-- Opening Marker --

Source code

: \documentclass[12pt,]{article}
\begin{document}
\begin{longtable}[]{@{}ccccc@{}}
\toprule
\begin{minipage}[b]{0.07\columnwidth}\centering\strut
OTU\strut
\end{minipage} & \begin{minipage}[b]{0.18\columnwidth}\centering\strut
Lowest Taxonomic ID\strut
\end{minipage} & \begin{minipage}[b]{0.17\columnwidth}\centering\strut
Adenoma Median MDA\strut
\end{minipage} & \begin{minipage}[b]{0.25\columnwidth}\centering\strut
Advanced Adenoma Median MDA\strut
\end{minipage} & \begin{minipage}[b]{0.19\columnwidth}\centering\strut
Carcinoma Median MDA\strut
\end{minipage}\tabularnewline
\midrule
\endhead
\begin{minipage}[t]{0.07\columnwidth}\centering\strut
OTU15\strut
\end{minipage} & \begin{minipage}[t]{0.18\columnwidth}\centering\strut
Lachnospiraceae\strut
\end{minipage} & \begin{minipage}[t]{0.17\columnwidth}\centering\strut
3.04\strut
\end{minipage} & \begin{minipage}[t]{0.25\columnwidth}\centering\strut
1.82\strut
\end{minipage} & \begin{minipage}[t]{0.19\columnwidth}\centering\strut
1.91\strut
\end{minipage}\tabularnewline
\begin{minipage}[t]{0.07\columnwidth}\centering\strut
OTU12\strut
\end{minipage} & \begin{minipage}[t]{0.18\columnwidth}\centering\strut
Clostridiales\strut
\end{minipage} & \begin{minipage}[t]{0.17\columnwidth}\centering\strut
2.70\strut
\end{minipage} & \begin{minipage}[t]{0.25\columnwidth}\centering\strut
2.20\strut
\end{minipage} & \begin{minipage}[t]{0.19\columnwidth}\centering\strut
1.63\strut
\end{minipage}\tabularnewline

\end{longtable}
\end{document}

-- Closing Marker --

### Assigned task:
From the first line to the last, copy the records exactly as they appear above.

### Finished exercise:
Source code

: \documentclass[12pt,]{article}
\begin{document}
\begin{longtable}[]{@{}ccccc@{}}
\toprule
\begin{minipage}[b]{0.07\columnwidth}\centering\strut
OTU\strut
\end{minipage} & \begin{minipage}[b]{0.18\columnwidth}\centering\strut
Lowest Taxonomic ID\strut
\end{minipage} & \begin{minipage}[b]{0.17\columnwidth}\centering\strut
Adenoma Median MDA\strut
\end{minipage} & \begin{minipage}[b]{0.25\columnwidth}\centering\strut
Advanced Adenoma Median MDA\strut
\end{minipage} & \begin{minipage}[b]{0.19\columnwidth}\centering\strut
Carcinoma Median MDA\strut
\end{minipage}\tabularnewline
\midrule
\endhead
\begin{minipage}[t]{0.07\columnwidth}\centering\strut
OTU15\strut
\end{minipage} & \begin{minipage}[t]{0.18\columnwidth}\centering\strut
Lachnospiraceae\strut
\end{minipage} & \begin{minipage}[t]{0.17\columnwidth}\centering\strut
3.04\strut
\end{minipage} & \begin{minipage}[t]{0.25\columnwidth}\centering\strut
1.82\strut
\end{minipage} & \begin{minipage}[t]{0.19\columnwidth}\centering\strut
1.91\strut
\end{minipage}\tabularnewline
\begin{minipage}[t]{0.07\columnwidth}\centering\strut
OTU12\strut
\end{minipage} & \begin{minipage}[t]{0.18\columnwidth}\centering\strut
Clostridiales\strut
\end{minipage} & \begin{minipage}[t]{0.17\columnwidth}\centering\strut
2.70\strut
\end{minipage} & \begin{minipage}[t]{0.25\columnwidth}\centering\strut
2.20\strut
\end{minipage} & \begin{minipage}[t]{0.19\columnwidth}\centering\strut
1.63\strut
\end{minipage}\tabularnewline

\end{longtable}
\end{document}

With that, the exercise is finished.